The Far End of Happy
Page 26
“Ronnie,” Corporal McNichol said, more quietly this time. “He’s here to help you.”
He offered to help her up. Ronnie took his hand, but she didn’t have to lean. As she rose, Jeff’s cooling fingers slipped from around her neck, and his dead weight slumped to the floor. She didn’t want to leave him behind, yet rising was easier than it had been in quite some time.
ronnie
A sound pushed through Ronnie’s protective haze, like a wounded wolf that had lost the full force of its howl. Janet’s lips moved. Words formed.
“How could you have done this, Ronnie?
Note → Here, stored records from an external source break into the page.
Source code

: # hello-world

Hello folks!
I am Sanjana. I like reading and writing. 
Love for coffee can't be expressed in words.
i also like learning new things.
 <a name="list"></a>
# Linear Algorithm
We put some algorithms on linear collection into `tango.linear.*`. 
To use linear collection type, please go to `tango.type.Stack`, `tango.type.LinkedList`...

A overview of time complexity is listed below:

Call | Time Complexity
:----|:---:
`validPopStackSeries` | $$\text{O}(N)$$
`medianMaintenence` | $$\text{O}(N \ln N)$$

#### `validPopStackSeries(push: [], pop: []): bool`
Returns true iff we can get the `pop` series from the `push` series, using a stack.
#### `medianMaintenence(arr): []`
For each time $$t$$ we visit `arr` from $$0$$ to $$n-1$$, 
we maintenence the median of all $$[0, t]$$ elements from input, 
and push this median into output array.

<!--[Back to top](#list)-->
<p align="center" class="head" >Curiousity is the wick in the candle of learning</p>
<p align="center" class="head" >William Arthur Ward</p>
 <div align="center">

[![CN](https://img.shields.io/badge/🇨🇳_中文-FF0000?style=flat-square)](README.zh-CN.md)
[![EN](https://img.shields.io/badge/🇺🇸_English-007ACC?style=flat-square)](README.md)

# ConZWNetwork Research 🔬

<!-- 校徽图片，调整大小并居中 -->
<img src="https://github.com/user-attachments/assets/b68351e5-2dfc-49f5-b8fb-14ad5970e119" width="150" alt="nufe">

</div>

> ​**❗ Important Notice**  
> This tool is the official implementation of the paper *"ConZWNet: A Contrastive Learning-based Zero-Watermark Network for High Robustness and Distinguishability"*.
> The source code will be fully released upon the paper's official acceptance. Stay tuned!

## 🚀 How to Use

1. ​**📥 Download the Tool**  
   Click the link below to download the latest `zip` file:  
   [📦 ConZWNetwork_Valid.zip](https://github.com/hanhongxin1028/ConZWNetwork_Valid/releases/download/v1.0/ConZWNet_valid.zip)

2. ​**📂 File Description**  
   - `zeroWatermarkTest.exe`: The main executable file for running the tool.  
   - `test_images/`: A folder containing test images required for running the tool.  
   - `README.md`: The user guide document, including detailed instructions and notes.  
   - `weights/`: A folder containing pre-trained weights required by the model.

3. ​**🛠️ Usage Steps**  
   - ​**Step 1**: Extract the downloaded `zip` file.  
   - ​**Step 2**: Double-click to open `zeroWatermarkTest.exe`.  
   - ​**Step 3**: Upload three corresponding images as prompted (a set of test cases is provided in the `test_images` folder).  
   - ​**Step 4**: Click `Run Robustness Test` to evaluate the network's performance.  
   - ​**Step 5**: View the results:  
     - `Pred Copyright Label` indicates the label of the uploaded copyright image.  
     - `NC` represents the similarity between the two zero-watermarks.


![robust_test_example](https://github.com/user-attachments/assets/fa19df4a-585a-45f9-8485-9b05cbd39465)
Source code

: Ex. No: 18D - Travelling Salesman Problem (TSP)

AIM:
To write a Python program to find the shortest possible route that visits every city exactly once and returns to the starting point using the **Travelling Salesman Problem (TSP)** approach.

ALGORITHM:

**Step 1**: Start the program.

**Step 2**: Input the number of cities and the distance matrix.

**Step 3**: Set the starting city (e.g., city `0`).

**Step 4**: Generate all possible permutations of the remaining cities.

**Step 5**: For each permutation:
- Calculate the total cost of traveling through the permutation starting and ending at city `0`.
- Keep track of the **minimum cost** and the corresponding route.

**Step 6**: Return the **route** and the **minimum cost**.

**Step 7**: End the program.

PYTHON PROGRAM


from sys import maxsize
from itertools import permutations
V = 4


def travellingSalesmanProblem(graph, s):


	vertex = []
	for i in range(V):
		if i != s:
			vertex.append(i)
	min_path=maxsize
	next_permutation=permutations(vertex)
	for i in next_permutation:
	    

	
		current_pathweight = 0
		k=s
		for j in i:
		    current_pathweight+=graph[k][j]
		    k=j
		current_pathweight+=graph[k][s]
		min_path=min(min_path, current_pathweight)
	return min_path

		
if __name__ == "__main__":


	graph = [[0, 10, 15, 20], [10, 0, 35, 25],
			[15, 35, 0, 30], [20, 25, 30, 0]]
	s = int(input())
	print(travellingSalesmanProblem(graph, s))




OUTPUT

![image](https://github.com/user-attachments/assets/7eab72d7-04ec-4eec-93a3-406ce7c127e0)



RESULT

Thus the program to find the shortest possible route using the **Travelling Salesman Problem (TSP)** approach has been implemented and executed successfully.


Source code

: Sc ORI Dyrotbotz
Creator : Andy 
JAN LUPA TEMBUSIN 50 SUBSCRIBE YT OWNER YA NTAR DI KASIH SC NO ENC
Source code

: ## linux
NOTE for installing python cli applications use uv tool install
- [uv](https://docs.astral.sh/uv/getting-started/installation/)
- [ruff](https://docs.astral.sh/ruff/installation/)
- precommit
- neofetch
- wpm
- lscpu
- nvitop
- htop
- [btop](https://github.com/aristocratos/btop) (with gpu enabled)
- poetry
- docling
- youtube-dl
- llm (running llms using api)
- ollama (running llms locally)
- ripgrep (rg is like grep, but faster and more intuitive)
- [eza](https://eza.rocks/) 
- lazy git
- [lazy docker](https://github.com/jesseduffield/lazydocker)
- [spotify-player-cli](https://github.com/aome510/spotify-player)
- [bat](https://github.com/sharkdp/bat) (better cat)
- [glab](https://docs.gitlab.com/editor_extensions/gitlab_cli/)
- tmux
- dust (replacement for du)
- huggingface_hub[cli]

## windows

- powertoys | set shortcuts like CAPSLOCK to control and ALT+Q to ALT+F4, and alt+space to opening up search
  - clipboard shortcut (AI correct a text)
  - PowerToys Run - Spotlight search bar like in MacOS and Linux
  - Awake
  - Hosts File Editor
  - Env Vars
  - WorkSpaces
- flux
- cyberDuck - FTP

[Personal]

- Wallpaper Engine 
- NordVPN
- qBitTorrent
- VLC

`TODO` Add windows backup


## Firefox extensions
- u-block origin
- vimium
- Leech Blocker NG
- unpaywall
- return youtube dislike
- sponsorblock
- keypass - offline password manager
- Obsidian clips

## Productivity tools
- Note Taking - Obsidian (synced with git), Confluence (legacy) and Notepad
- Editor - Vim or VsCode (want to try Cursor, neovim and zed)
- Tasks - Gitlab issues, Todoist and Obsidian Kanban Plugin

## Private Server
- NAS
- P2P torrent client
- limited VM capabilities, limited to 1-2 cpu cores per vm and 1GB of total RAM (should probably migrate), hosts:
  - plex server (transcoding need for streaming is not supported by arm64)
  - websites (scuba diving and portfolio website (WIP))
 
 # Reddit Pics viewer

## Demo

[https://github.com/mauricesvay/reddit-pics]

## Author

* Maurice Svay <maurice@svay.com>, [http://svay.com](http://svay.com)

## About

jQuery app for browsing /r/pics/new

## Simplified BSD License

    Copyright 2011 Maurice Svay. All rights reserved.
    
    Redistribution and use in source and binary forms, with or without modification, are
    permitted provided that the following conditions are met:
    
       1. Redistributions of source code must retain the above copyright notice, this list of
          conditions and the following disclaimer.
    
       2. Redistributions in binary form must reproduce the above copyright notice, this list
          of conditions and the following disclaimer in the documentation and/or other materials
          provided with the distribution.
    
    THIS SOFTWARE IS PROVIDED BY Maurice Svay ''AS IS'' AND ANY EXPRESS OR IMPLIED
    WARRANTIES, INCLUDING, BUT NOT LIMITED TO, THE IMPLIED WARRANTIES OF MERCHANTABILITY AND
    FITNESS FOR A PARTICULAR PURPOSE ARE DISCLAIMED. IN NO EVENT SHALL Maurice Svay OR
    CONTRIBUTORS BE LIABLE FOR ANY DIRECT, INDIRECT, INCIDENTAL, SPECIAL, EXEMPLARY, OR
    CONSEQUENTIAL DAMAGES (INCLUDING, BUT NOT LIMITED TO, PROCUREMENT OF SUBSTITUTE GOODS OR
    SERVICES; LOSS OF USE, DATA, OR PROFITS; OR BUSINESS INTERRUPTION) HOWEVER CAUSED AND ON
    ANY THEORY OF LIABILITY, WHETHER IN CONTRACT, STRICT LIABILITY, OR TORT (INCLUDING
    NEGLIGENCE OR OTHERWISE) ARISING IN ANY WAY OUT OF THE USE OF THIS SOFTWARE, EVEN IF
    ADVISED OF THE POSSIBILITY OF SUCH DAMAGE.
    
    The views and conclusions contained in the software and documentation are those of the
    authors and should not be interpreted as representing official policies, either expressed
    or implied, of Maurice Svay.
He worked so hard to fix up the farm. All he wanted was to make you happy, and you had to go and leave him. The house, the horses, the store, that beautiful property. He gave you everything.”
Ronnie watched the words float past her, checking them. True enough.
But he also gave up everything.
Janet was old. Janet was a mother. Janet sought answers. Janet had to have someone to blame. But her scattershot ammunition couldn’t reach Ronnie. It bounced off some invisible shield and clattered to the floor.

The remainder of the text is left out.